ACTIVITY —
Find the line that contains "en Cascada) \\". Restate it and each following line exactly, through the end of the records.

Dataset entries:
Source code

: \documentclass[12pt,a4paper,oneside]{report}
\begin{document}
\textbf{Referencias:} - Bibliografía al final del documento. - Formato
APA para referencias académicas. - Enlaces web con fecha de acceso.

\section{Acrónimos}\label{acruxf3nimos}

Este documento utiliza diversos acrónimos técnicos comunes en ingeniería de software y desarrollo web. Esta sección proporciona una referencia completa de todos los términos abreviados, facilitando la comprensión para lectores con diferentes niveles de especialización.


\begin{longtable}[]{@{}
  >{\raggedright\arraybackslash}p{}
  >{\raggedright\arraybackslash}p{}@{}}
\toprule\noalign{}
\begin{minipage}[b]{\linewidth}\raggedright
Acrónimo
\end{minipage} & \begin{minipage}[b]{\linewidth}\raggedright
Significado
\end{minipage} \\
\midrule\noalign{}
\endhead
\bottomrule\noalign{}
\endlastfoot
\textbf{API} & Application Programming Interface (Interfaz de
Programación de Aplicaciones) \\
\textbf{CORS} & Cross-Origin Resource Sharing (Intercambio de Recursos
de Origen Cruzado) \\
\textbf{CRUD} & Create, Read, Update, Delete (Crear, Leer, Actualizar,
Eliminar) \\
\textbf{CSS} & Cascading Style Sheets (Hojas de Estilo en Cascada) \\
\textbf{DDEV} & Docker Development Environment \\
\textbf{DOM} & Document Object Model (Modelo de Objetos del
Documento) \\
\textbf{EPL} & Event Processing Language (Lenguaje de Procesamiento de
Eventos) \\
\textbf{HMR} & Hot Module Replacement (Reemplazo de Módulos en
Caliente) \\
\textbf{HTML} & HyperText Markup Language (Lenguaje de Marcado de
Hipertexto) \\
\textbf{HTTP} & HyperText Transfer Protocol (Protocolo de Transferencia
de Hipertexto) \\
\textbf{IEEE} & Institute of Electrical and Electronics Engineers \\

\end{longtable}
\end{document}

ANSWER BOX —
\textbf{CSS} & Cascading Style Sheets (Hojas de Estilo en Cascada) \\
\textbf{DDEV} & Docker Development Environment \\
\textbf{DOM} & Document Object Model (Modelo de Objetos del
Documento) \\
\textbf{EPL} & Event Processing Language (Lenguaje de Procesamiento de
Eventos) \\
\textbf{HMR} & Hot Module Replacement (Reemplazo de Módulos en
Caliente) \\
\textbf{HTML} & HyperText Markup Language (Lenguaje de Marcado de
Hipertexto) \\
\textbf{HTTP} & HyperText Transfer Protocol (Protocolo de Transferencia
de Hipertexto) \\
\textbf{IEEE} & Institute of Electrical and Electronics Engineers \\

\end{longtable}
\end{document}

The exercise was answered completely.